始めて献血に行ったのは大学一年生の時である。
献血を通じて社会貢献をしようというような崇高な精神があったわけではない。
元来自分は血を見るのも苦手だった。けれど、歯医者を目指す以上、いつまでも血の苦手意識があってもいけない。献血することで、少しは血に慣れるだろう、と考えてのことであった。忘れもしない、札幌駅近くのアスティ献血ルーム。優しいナースのお姉様方のおかげですぐに血に慣れることができた。
それからは、献血ルームの近くにいく用事があったり、自動車運転免許センターやら学祭やらで献血バスが来ている際、可能であれば献血をしてきた。献血マニアではないので、まだ通算で20回ほどでしかないのだが、自分の血液が献血に貢献できるうちは続けていきたい。

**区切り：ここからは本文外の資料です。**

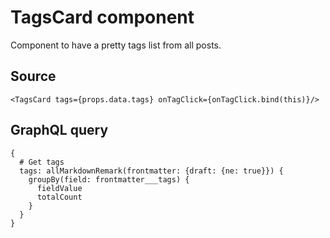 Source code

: # TagsCard component

Component to have a pretty tags list from all posts.

## Source
```
<TagsCard tags={props.data.tags} onTagClick={onTagClick.bind(this)}/>
```

## GraphQL query
```
{
  # Get tags
  tags: allMarkdownRemark(frontmatter: {draft: {ne: true}}) {
    groupBy(field: frontmatter___tags) {
      fieldValue
      totalCount
    }
  }
}
``` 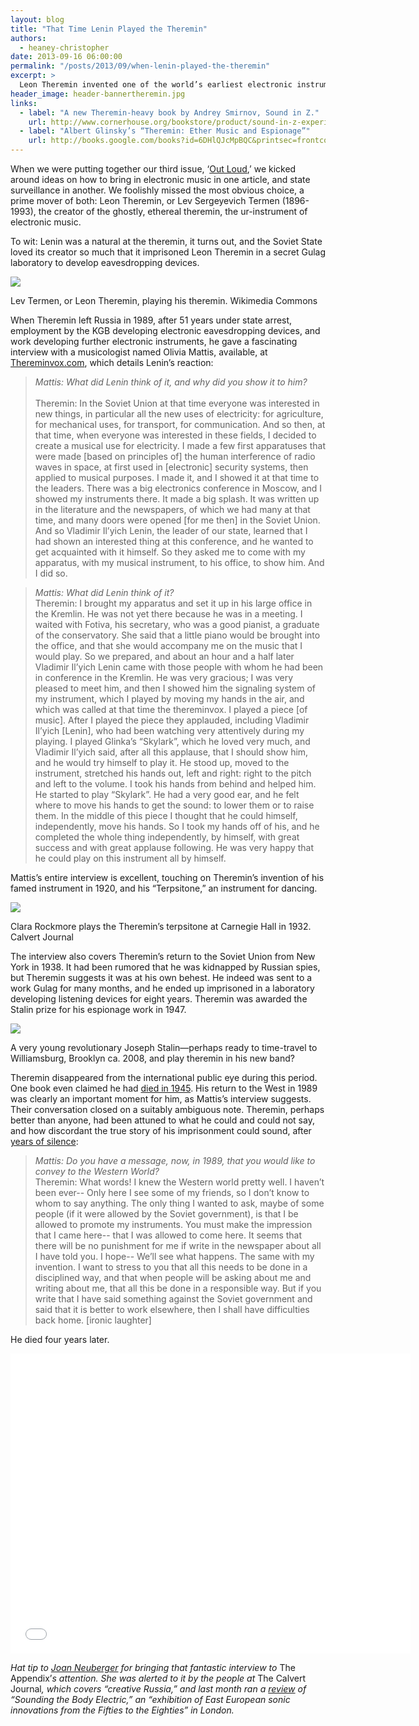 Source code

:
 ```yaml
---
layout: blog
title: "That Time Lenin Played the Theremin"
authors:
  - heaney-christopher
date: 2013-09-16 06:00:00
permalink: "/posts/2013/09/when-lenin-played-the-theremin"
excerpt: >
  Leon Theremin invented one of the world’s earliest electronic instruments—and then spent eight years imprisoned in a secret Soviet laboratory, developing eavesdropping devices for the Russians. 
header_image: header-bannertheremin.jpg
links: 
  - label: "A new Theremin-heavy book by Andrey Smirnov, Sound in Z."
    url: http://www.cornerhouse.org/bookstore/product/sound-in-z-experiments-in-sound-and-electronic-music-in-early-20th-century-russia-by-andrey-smirnov
  - label: "Albert Glinsky’s “Theremin: Ether Music and Espionage”"
    url: http://books.google.com/books?id=6DHlQJcMpBQC&printsec=frontcover&hl=en#v=onepage&q&f=fals
---
```

When we were putting together our third issue, ‘[Out Loud]( http://theappendix.net/issues/2013/7),’ we kicked around ideas on how to bring in electronic music in one article, and state surveillance in another.  We foolishly missed the most obvious choice, a prime mover of both: Leon Theremin, or Lev Sergeyevich Termen (1896-1993), the creator of the ghostly, ethereal theremin, the ur-instrument of electronic music.

To wit: Lenin was a natural at the theremin, it turns out, and the Soviet State loved its creator so much that it imprisoned Leon Theremin in a secret Gulag laboratory to develop eavesdropping devices.  

<div class="inline-image">
  <a rel="lightbox" href="/images/blog/2013/09/Leon_Theremin-large.jpg">
    <img src="/images/blog/2013/09/Leon_Theremin-medium.jpg" />
  </a>
  <p class="caption">
    Lev Termen, or Leon Theremin, playing his theremin.
    <span class="credit">Wikimedia Commons</span>
  </p>
</div>

When Theremin left Russia in 1989, after 51 years under state arrest, employment by the KGB developing electronic eavesdropping devices, and work developing further electronic instruments, he gave a fascinating interview with a musicologist named Olivia Mattis, available, at [Thereminvox.com]( http://www.thereminvox.com/article/articleview/18/1/1/), which details Lenin’s reaction:

>_Mattis: What did Lenin think of it, and why did you show it to him?_  
><br>Theremin: In the Soviet Union at that time everyone was interested in new things, in particular all the new uses of electricity: for agriculture, for mechanical uses, for transport, for communication. And so then, at that time, when everyone was interested in these fields, I decided to create a musical use for electricity. I made a few first apparatuses that were made [based on principles of] the human interference of radio waves in space, at first used in [electronic] security systems, then applied to musical purposes. I made it, and I showed it at that time to the leaders. There was a big electronics conference in Moscow, and I showed my instruments there. It made a big splash. It was written up in the literature and the newspapers, of which we had many at that time, and many doors were opened [for me then] in the Soviet Union. And so Vladimir Il’yich Lenin, the leader of our state, learned that I had shown an interested thing at this conference, and he wanted to get acquainted with it himself. So they asked me to come with my apparatus, with my musical instrument, to his office, to show him. And I did so. 

>_Mattis: What did Lenin think of it?_
><br>Theremin: I brought my apparatus and set it up in his large office in the Kremlin. He was not yet there because he was in a meeting. I waited with Fotiva, his secretary, who was a good pianist, a graduate of the conservatory. She said that a little piano would be brought into the office, and that she would accompany me on the music that I would play. So we prepared, and about an hour and a half later Vladimir Il’yich Lenin came with those people with whom he had been in conference in the Kremlin. He was very gracious; I was very pleased to meet him, and then I showed him the signaling system of my instrument, which I played by moving my hands in the air, and which was called at that time the thereminvox. I played a piece [of music]. After I played the piece they applauded, including Vladimir Il’yich [Lenin], who had been watching very attentively during my playing. I played Glinka’s “Skylark”, which he loved very much, and Vladimir Il’yich said, after all this applause, that I should show him, and he would try himself to play it. He stood up, moved to the instrument, stretched his hands out, left and right: right to the pitch and left to the volume. I took his hands from behind and helped him. He started to play “Skylark”. He had a very good ear, and he felt where to move his hands to get the sound: to lower them or to raise them. In the middle of this piece I thought that he could himself, independently, move his hands. So I took my hands off of his, and he completed the whole thing independently, by himself, with great success and with great applause following. He was very happy that he could play on this instrument all by himself.

Mattis’s entire interview is excellent, touching on Theremin’s invention of his famed instrument in 1920, and his “Terpsitone,” an instrument for dancing.

<div class="inline-image">
  <a rel="lightbox" href="/images/blog/2013/09/Terpsitone_Rockmore_500_725-large.jpg">
    <img src="/images/blog/2013/09/Terpsitone_Rockmore_500_725-medium.jpg" />
  </a>
  <p class="caption">
    Clara Rockmore plays the Theremin’s terpsitone at Carnegie Hall in 1932.
    <span class="credit">
      Calvert Journal
    </span>
  </p>
</div>

The interview also covers Theremin’s return to the Soviet Union from New York in 1938. It had been rumored that he was kidnapped by Russian spies, but Theremin suggests it was at his own behest. He indeed was sent to a work Gulag for many months, and he ended up imprisoned in a laboratory developing listening devices for eight years. Theremin was awarded the Stalin prize for his espionage work in 1947.

<div class="inline-image">
  <a rel="lightbox" href="/images/blog/2013/09/Hipster_Stalin-large.jpg">
    <img src="/images/blog/2013/09/Hipster_Stalin-medium.jpg" />
  </a>
  <p class="caption">
    A very young revolutionary Joseph Stalin—perhaps ready to time-travel to Williamsburg, Brooklyn ca. 2008, and play theremin in his new band?
  </p>
</div>

Theremin disappeared from the international public eye during this period. One book even claimed he had [died in 1945]( http://www.thereminvox.com/article/articleview/18/6/1/index.html). His return to the West in 1989 was clearly an important moment for him, as Mattis’s interview suggests. Their conversation closed on a suitably ambiguous note. Theremin, perhaps better than anyone, had been attuned to what he could and could not say, and how discordant the true story of his imprisonment could sound, after [years of silence](http://www.thereminvox.com/article/articleview/18/6/1/index.html):

>_Mattis: Do you have a message, now, in 1989, that you would like to convey to the Western World?_
><br>Theremin: What words! I knew the Western world pretty well. I haven’t been ever-- Only here I see some of my friends, so I don’t know to whom to say anything. The only thing I wanted to ask, maybe of some people (if it were allowed by the Soviet government), is that I be allowed to promote my instruments. You must make the impression that I came here-- that I was allowed to come here. It seems that there will be no punishment for me if write in the newspaper about all I have told you. I hope-- We’ll see what happens. The same with my invention. I want to stress to you that all this needs to be done in a disciplined way, and that when people will be asking about me and writing about me, that all this be done in a responsible way. But if you write that I have said something against the Soviet government and said that it is better to work elsewhere, then I shall have difficulties back home. [ironic laughter] 

He died four years later. 

<iframe width="640" height="480" src="//www.youtube.com/embed/w5qf9O6c20o" frameborder="0" allowfullscreen></iframe>

<br>
<p class="alternate-voice">
<em>Hat tip to <a href="http://theappendix.net/contributors/profile/joan-neuberger">Joan Neuberger</a> for bringing that fantastic interview to </em>The Appendix’<em>s attention. She was alerted to it by the people at </em>The Calvert Journal<em>, which covers “creative Russia,” and last month ran a <a href="http://calvertjournal.com/comment/show/1340/waves-of-the-future-russian-sound-art-pioneers">review</a> of “Sounding the Body Electric,” an “exhibition of East European sonic innovations from the Fifties to the Eighties” in London.</em> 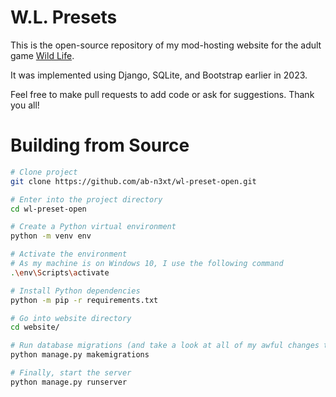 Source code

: # W.L. Presets
This is the open-source repository of my mod-hosting website for the adult game [Wild Life](https://candyvalleynetwork.com/projects/wildlife-an-adult-rpg/).

It was implemented using Django, SQLite, and Bootstrap earlier in 2023.

Feel free to make pull requests to add code or ask for suggestions. Thank you all!

# Building from Source
```bash
# Clone project
git clone https://github.com/ab-n3xt/wl-preset-open.git

# Enter into the project directory
cd wl-preset-open

# Create a Python virtual environment
python -m venv env

# Activate the environment
# As my machine is on Windows 10, I use the following command
.\env\Scripts\activate

# Install Python dependencies
python -m pip -r requirements.txt

# Go into website directory
cd website/

# Run database migrations (and take a look at all of my awful changes to the db model)
python manage.py makemigrations

# Finally, start the server
python manage.py runserver
```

また治療上必要であるとはいえ、歯科医師は患者の身体に注射針をルーチンに刺しまくっている存在でもあるから、別に贖罪の意図もないが、自分も身体に針を刺されるという感覚を常に養っておくべきとは考える。
献血をすることで、なにか大きな名誉やインセンティブが得られるものではない。昔は図書券がもらえたらしいが、売血行為が横行して廃止になったそうな。その代わりでもないが、献血ルームでは軽食をつまめたりドリンクのサービスがあるし、小さな洗剤をもらえたりする(今もあるよね?)。採血中は快適なベッドでドリンクを片手に雑誌を読んだりテレビの視聴ができたりと至れり尽くせりである。
その意味ではバス献血はちょっと不遇で、ドリンクはもらえるが飲み放題とはいえない。また、広いとはいえないバスの中での採血になるので快適度も落ちる。あまり要求するのも不躾な話であるが、この辺を心得ている人は献血ルームで献血をすることを希望するのである。